Individuals with insulin resistance are at high risk of developing T2D. The Diabetes Prevention Program and its Outcomes Study (DPP & DPPOS) demonstrated that lifestyle intervention was a significant and cost-effective intervention for diabetes prevention in high-risk adults. These interventions include:

  • Dietary therapy with sodium reduction, fat reduction, calorie restriction, and attention to the glycemic index of foods
  • Education, support, and personalized programs
  • A 7% weight loss reduced the onset of T2D by 58%
  • DPP included a metformin arm which reduced the onset of T2D by 31%

See the article for Specific Pharmacological Interventions for Blood Glucose Management.

Complications

Most of the complications from insulin resistance are related to the development of vascular complications.

The microvascular disease manifests as retinopathy, nephropathy, and peripheral neuropathy. In the central nervous system, dementia, stroke, mood disturbance, and gait instability may occur. Cardiac microvascular disease can manifest as angina, coronary artery spasm, and cardiomyopathy. Renal microvascular disease is a significant cause of chronic kidney disease, renal failure, and dialysis. Ophthalmological small vessel disease is a leading cause of retinopathy and visual impairment. Macrovascular disease, secondary to insulin resistance, causes PAD, CAD, and CVA.

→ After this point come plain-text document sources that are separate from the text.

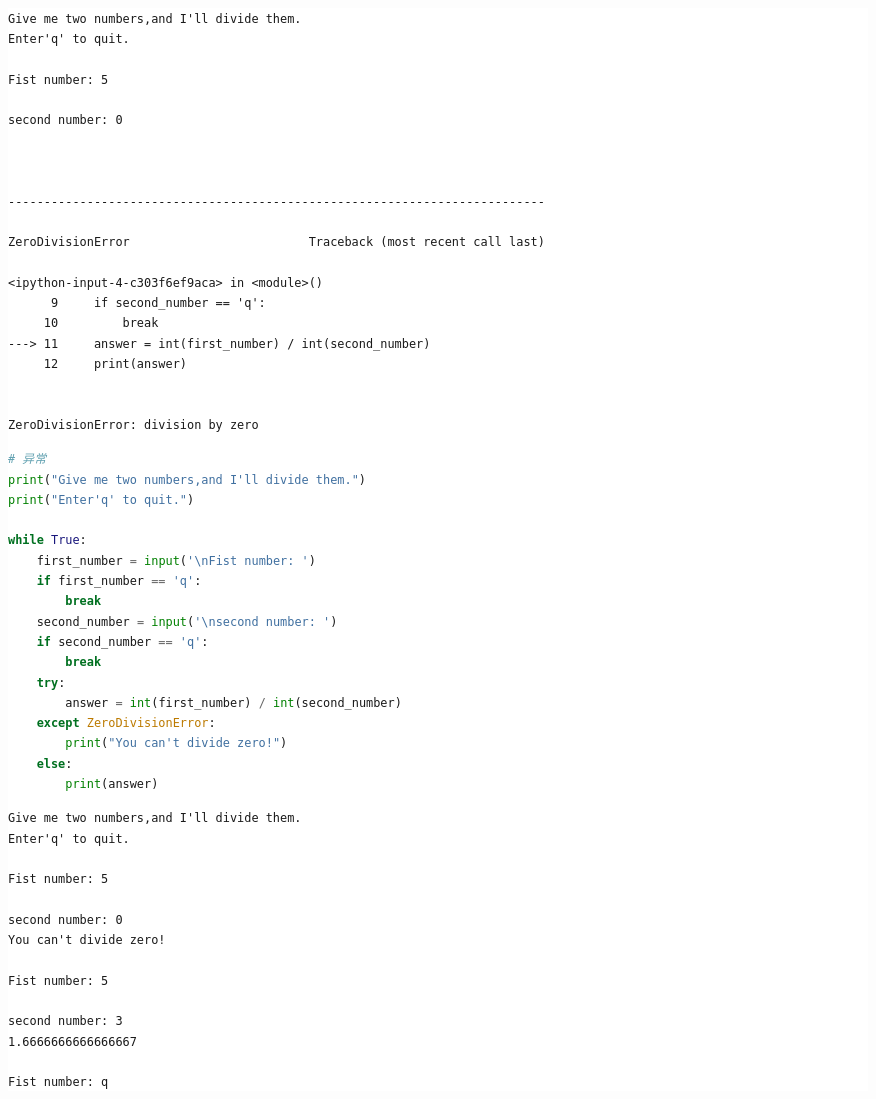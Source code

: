     Give me two numbers,and I'll divide them.
    Enter'q' to quit.
    
    Fist number: 5
    
    second number: 0
    


    ---------------------------------------------------------------------------

    ZeroDivisionError                         Traceback (most recent call last)

    <ipython-input-4-c303f6ef9aca> in <module>()
          9     if second_number == 'q':
         10         break
    ---> 11     answer = int(first_number) / int(second_number)
         12     print(answer)
    

    ZeroDivisionError: division by zero



```python
# 异常
print("Give me two numbers,and I'll divide them.")
print("Enter'q' to quit.")

while True:
    first_number = input('\nFist number: ')
    if first_number == 'q':
        break
    second_number = input('\nsecond number: ')
    if second_number == 'q':
        break
    try:
        answer = int(first_number) / int(second_number)
    except ZeroDivisionError:
        print("You can't divide zero!")
    else:
        print(answer)
```

    Give me two numbers,and I'll divide them.
    Enter'q' to quit.
    
    Fist number: 5
    
    second number: 0
    You can't divide zero!
    
    Fist number: 5
    
    second number: 3
    1.6666666666666667
    
    Fist number: q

Non-alcoholic fatty liver disease (NAFLD) is intricately related to insulin resistance and T2D. Patients with T2D have a 2-fold increased risk for NAFLD. With an increasing worldwide prevalence and incidence in children, NAFLD should be of great concern to clinicians treating patients with insulin resistance.

Pearls and Other Issues

Intensive lifestyle intervention should be the first line of therapy for patients with metabolic syndrome or insulin resistance syndrome. The benefits of exercise cannot be understated in treating patients with insulin resistance. Barriers to exercise should be discussed, and a well-formulated plan, including moderate-intensity cardiovascular exercise like walking, should be provided in accordance with the physical activity guidelines. Discussion of dietary modification following the dietary guidelines should also be provided with individualization to the patient’s preferences, with particular attention to reducing sugar, refined grain products, and high glycemic index carbohydrates.

For patients with T2D, insulin resistance, and hyperinsulinemia, consider treatment with agents to improve insulin sensitivity or contribute to weight loss, like metformin, GLP-1 receptor agonists, GLP-1/GIP receptor agonists, and SGLT2 inhibitors. 

Enhancing Healthcare Team Outcomes

Over the past few decades, the incidence of insulin resistance has skyrocketed primarily due to our lifestyle and the rising incidence of obesity. Without treatment, the condition is associated with numerous complications, including fatal cardiac events.